Russian speech


(Roman Frantov) #1

Hi there!
Let’s start contributing Russian speech to the project!
We need projects like this due to complexity of language. How can I be of help?


(Michael Henretty) #2

Hi Roman,

Thanks for your interest in this project!

Right now, beyond copying the code and setting up your own version of the Common Voice website with all the sentences translated, there is not much we have in place to help you. On the bright side, we plan on doing a big push for localization, and enabling more communities soon. Sadly, this won’t happen for another couple of months.

In the meantime, what you can do is look for a large collection of sentences in Russian that are part of the public domain. Once we have that, collecting voice samples is the easier part.


(Roman Frantov) #3

Hi Michael!
Thank you for your reply!

I will be grateful for any help! I want to do a local instance of Common Voice and ready to invest in translating sentences.

How can we start?

BR

Roman


(Michael Henretty) #4

Localizing and spinning up a new instance of the Common Voice website is the easy part. The hard part is finding a large collection of public domain Russian sentences for your visitors to read. I’d start by looking for this.

Translating the English sentences we use isn’t a good approach because we don’t have enough sentences yet, and we want typical Russian way of talking (not translated Russian way of talking).

Once we find a large collection of these Russian sentences we can use, I can guide you through getting a copy of Common Voice up and running.


(Roman Frantov) #5

You’re right. The languages are so different that we can’t sometimes directly translate a sentence - we need to alternate the meaning a bit.
Where did you get your sentences?

I believe forums and news are not the best idea, right?

Books? Call center calls?

I have an access to a quality monitoring recording of one Outsourcing contact center. But the speech there is quite boring :slight_smile:


(Michael Henretty) #7

We have been collecting them from users lately, but in the past I have used public domain books and movies (War of the Worlds, It’s a Wonderful Life). The problem is that those texts are old and the language is outdated, so we are trying to get people to donate stuff they would say. It hasn’t been a very scaleable approach yet, but I think it’s a good direction.
https://github.com/mozilla/voice-web/issues/341

It really depends. Either can be pretty technical and use a lot of proper nouns, which is less useful I think. But the right forum might have some good stuff, you just gotta find it.

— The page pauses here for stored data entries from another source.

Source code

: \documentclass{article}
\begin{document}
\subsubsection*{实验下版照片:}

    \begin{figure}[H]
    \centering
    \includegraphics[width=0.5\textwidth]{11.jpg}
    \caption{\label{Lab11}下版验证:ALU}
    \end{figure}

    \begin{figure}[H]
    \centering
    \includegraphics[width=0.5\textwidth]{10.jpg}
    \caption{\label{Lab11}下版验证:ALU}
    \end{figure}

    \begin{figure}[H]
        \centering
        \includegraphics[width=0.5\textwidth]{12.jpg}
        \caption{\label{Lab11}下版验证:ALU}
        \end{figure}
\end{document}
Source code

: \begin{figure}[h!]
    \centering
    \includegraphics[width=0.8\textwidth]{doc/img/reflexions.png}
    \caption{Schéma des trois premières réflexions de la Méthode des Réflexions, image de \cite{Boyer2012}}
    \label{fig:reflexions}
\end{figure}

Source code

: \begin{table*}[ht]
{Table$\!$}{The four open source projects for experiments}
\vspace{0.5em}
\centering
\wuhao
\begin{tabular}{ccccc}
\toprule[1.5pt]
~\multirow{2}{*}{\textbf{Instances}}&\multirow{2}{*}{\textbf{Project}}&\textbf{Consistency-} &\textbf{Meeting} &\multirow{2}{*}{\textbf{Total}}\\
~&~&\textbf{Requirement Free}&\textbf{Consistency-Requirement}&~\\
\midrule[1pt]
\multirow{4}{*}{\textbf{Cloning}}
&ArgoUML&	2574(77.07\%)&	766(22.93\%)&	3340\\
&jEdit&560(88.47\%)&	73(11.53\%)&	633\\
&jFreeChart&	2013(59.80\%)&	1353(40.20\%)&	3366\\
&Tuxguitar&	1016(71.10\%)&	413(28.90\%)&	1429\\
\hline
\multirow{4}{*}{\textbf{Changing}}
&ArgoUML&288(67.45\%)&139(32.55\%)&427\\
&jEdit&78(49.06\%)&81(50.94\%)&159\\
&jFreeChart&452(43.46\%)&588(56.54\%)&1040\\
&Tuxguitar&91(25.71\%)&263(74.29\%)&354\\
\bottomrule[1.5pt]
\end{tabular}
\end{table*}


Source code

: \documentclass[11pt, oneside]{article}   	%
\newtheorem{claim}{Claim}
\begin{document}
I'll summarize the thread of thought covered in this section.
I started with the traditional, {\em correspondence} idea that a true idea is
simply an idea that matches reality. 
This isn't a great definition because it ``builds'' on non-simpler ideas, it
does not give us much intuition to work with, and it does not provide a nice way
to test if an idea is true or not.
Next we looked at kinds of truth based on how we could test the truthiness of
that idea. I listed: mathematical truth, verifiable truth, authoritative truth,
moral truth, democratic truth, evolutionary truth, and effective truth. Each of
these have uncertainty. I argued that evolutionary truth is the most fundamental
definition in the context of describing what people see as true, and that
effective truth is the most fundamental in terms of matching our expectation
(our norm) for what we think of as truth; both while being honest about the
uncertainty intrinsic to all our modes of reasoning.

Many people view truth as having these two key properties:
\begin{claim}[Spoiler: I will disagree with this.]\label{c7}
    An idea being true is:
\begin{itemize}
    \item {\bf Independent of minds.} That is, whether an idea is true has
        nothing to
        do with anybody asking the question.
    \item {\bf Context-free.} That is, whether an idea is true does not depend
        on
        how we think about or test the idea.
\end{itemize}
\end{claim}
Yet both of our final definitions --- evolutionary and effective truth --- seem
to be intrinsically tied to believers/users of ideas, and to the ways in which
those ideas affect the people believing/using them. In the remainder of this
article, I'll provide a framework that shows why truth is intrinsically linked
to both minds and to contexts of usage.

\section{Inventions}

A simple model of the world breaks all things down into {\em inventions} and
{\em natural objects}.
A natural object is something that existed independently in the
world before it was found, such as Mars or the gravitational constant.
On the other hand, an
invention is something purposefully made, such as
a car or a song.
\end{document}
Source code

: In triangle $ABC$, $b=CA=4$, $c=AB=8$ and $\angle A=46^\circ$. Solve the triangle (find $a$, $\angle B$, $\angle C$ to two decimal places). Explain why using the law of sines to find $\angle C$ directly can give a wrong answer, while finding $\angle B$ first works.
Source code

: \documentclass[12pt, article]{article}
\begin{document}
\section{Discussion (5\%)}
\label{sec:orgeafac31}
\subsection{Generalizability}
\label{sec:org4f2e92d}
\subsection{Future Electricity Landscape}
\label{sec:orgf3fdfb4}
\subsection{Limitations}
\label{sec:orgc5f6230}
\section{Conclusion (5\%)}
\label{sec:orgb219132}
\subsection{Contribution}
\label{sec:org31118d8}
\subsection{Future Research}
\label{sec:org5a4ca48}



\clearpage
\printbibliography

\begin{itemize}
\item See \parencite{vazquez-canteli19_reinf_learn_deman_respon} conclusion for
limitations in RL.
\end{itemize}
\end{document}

Books also have the “not very conversational” problem. Movies scripts are better. Call center calls are really good, that’s how google trained their original engine.

Is it public domain? License free? If so, this would be an amazing source granted we could use it.


(Roman Frantov) #8

I found great public domain collection of Russian sentences.
https://tatoeba.org/eng/
The whole DB can be downloaded here

https://tatoeba.org/rus/terms_of_use
https://tatoeba.org/rus/downloads


(Michael Henretty) #9

That’s a great find @Roman_Frantov, and thanks for looking into this.

We have investigated Tatoeba in the past, and the problem is that their license CC-2, is not compatible with our CC-0 license. That project is amazing though, so I will reach out to them and see if we can work something out.


(Roman Frantov) #10

Sorry, can’t really tell the difference between cc-2 and cc-0 in this case. Can I be of help communicating with them or we shall find another corpus?


(Michael Henretty) #11

Thank you @Roman_Frantov for the offer to help! Are you part of the Tatoeba community?

We are already talking to Trang, the founder of Tatoeba, about collaboration. The conversations so far are sounding very positive, and we may start some sort of collaboration in early 2018.


(Roman Frantov) #12

@mhenretty I joined the community recently. Good to hear that you’re moving on with them!


(Лариса) #13

Hi! This is an interesting part. How to manage “kinda”, " dunno"? Another good case is " ain’t", different by nature though. Anyway, this is the easiest part. Voice music is more challenging.


(Лариса) #14

My guessing is that professional assistance is required at least for cases ( nominative, dative etc.) of numerals. They are indeed complicated, some are being distorted in colloquial language. Personally, I wouldn’t decide in this capacity.


(Nikita Mekh) #15

Any news about russian speech? How can we help to start Russian localization?


(Luc Salommez) #16

Hi Nikita, before a language can be released it is needed to gather written sentences people will be able to speak.

You can contribute written sentences on this website : https://voice-sprint.mozilla.community/
Even though it is written “10-11th May”, the website still works and you can contribute there.

Once enough sentences will be gathered, the Russian language should be available for speech contribution.

Be aware though that the sentences you contribute must be free of copyright.

Thanks you for contributing to this project :).


(Nikita Mekh) #17

Thanks. I will try to contribute as much as possible.
How can I check current work process? How many sentences are already collected for russian? What is the goal? This information can be very useful for contributors


(Luc Salommez) #18

As a contributor myself I do not have access to those informations.
In my opinion, as Russian is spoken by a lot of people it shouldn’t be too long before it is released.

Note though that you have to be on the russian version of the Common Voice website to access the russian contribution section for voice.